Improve Performance
Datature Vi inference performance depends on three factors: how the model loads, how you run predictions, and how you manage GPU memory. This page covers the key levers for each.
- A loaded model ready for inference
- Understanding of model loading options and batch inference
- GPU hardware (optional but strongly recommended)
Memory management
Quantization
Quantization reduces model weight precision to cut memory usage. The tradeoff is a small accuracy reduction, which is acceptable for most production use cases.
8-bit quantization (~50% memory reduction)
from vi.inference import ViModel
model = ViModel(
run_id="your-run-id",
load_in_8bit=True,
device_map="auto"
)Cuts memory by about half with minimal accuracy impact. Start here when your GPU has limited VRAM.
4-bit quantization (~75% memory reduction)
model = ViModel(
run_id="your-run-id",
load_in_4bit=True,
device_map="auto"
)Cuts memory by about three-quarters. There is a slight accuracy tradeoff, but this lets you run larger models on smaller GPUs.
Mixed precision
FP16 runs about 2x faster than FP32 and uses 50% less memory, with negligible quality change on modern GPUs.
model = ViModel(
run_id="your-run-id",
dtype="float16",
device_map="auto"
)Low CPU memory usage
Reduces peak CPU memory during model loading. Worth enabling when loading large models, especially with quantization.
model = ViModel(
run_id="your-run-id",
low_cpu_mem_usage=True,
device_map="auto"
)Clear GPU cache
For long-running batch jobs, clearing the GPU cache periodically prevents fragmentation from accumulating.
import torch
import gc
for i, image in enumerate(images):
result, error = model(source=image)
if i % 100 == 0:
torch.cuda.empty_cache()
gc.collect()GPU utilization
Check GPU availability
import torch
if torch.cuda.is_available():
print(f"GPU: {torch.cuda.get_device_name(0)}")
print(f"CUDA: {torch.version.cuda}")
print(f"Memory: {torch.cuda.get_device_properties(0).total_memory / 1e9:.2f} GB")
else:
print("No GPU available, using CPU")Monitor GPU memory
def print_gpu_utilization():
if torch.cuda.is_available():
allocated = torch.cuda.memory_allocated() / 1e9
reserved = torch.cuda.memory_reserved() / 1e9
print(f"GPU Memory: Allocated: {allocated:.2f} GB, Reserved: {reserved:.2f} GB")

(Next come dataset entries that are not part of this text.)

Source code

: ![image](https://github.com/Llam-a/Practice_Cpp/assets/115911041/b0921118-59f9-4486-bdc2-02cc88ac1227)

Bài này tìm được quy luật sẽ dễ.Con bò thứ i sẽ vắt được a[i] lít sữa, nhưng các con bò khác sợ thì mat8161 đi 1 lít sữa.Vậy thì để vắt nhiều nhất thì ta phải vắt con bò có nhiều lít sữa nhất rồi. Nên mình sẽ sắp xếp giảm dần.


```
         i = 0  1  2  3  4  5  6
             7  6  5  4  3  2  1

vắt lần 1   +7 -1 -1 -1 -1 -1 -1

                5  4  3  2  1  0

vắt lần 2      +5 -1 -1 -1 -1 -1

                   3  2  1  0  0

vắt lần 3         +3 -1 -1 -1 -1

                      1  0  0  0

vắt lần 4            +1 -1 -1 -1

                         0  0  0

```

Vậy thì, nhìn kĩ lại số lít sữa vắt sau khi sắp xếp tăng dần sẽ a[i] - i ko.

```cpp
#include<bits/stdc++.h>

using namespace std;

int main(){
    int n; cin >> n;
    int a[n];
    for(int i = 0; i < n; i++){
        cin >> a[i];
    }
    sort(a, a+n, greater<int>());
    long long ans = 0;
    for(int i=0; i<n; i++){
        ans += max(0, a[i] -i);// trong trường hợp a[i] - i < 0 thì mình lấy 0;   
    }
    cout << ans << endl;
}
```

print_gpu_utilization() # Before loading
model = ViModel(run_id="your-run-id")
print_gpu_utilization() # After loadingFlash Attention 2
Flash Attention 2 speeds up inference by 2-3x on compatible GPUs and reduces memory for long sequences. It requires the flash-attn package and an Ampere-or-newer GPU (RTX 30xx, A100, H100, etc.).
model = ViModel(
run_id="your-run-id",
attn_implementation="flash_attention_2",
dtype="float16"
)Multi-GPU distribution
device_map="auto" distributes the model across all available GPUs automatically, which is the right default for multi-GPU servers.
model = ViModel(
run_id="your-run-id",
device_map="auto"
)Batch processing strategies
Use native batch inference
The SDK's native batch support is faster than running a loop of single-image calls. It handles progress tracking and individual error isolation.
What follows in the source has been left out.